[Provided records Boundary: Start]

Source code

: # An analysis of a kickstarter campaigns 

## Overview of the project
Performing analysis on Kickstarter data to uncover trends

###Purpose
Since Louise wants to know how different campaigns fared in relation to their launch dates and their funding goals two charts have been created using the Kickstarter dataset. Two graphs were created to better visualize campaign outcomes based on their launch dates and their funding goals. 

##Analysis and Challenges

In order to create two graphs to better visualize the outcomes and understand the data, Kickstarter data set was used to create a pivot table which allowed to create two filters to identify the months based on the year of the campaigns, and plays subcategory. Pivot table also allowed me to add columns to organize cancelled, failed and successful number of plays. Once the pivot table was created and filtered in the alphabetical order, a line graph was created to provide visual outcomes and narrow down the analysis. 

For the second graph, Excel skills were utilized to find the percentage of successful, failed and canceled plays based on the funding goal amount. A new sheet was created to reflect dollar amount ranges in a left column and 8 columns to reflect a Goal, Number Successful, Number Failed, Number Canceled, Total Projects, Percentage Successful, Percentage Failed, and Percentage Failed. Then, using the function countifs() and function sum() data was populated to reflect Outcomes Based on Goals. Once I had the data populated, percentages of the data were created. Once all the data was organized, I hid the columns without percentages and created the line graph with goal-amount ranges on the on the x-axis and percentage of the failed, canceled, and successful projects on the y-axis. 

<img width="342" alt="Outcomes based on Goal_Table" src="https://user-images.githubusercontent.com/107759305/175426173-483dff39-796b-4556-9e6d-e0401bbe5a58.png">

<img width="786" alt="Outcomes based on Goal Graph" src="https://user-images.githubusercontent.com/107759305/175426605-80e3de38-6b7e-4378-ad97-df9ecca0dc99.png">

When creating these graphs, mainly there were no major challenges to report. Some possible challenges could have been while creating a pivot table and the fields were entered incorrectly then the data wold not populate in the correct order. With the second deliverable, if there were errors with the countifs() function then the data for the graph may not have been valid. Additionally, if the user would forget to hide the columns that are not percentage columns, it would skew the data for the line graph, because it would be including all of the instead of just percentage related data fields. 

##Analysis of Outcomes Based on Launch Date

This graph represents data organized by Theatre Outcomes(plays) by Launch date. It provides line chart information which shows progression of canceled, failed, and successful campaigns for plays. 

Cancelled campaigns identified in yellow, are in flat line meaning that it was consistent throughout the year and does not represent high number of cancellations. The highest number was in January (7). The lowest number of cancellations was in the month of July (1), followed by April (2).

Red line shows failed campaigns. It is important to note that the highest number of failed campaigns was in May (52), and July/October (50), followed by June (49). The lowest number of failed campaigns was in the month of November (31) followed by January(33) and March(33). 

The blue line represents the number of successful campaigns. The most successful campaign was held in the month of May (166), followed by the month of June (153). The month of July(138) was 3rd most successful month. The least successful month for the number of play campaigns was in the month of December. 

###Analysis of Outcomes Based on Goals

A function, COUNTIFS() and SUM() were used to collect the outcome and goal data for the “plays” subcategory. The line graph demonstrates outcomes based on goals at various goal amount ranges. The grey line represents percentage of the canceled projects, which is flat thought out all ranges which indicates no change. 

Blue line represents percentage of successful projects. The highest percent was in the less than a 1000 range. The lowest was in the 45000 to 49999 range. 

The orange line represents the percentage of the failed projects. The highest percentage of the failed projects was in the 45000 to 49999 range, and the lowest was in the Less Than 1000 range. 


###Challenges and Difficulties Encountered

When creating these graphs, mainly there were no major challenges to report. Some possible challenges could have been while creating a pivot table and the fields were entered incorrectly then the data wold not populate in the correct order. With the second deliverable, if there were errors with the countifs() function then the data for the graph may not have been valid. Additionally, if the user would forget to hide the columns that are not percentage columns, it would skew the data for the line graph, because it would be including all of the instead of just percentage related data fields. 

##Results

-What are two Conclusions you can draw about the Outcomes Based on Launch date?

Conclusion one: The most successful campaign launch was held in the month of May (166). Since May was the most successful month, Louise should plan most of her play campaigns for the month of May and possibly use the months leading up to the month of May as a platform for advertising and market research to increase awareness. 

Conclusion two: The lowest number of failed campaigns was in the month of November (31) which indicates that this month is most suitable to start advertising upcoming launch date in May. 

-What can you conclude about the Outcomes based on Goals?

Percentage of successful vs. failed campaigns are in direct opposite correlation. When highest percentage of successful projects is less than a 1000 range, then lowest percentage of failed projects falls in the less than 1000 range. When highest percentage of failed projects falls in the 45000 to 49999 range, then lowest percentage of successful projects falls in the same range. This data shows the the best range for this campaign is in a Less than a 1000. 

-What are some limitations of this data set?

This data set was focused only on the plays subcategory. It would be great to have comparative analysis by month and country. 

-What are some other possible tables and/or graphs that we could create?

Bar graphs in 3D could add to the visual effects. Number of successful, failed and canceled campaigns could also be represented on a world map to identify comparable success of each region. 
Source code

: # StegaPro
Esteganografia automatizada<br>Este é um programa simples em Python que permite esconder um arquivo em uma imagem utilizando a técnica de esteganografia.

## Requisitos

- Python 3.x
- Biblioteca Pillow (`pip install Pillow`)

[Provided records Boundary: End]

Work required →
Each line of the listing above that contains the word "represents" is to be copied.

Task answer →
This graph represents data organized by Theatre Outcomes(plays) by Launch date. It provides line chart information which shows progression of canceled, failed, and successful campaigns for plays. 
The blue line represents the number of successful campaigns. The most successful campaign was held in the month of May (166), followed by the month of June (153). The month of July(138) was 3rd most successful month. The least successful month for the number of play campaigns was in the month of December. 
A function, COUNTIFS() and SUM() were used to collect the outcome and goal data for the “plays” subcategory. The line graph demonstrates outcomes based on goals at various goal amount ranges. The grey line represents percentage of the canceled projects, which is flat thought out all ranges which indicates no change. 
Blue line represents percentage of successful projects. The highest percent was in the less than a 1000 range. The lowest was in the 45000 to 49999 range. 
The orange line represents the percentage of the failed projects. The highest percentage of the failed projects was in the 45000 to 49999 range, and the lowest was in the Less Than 1000 range. 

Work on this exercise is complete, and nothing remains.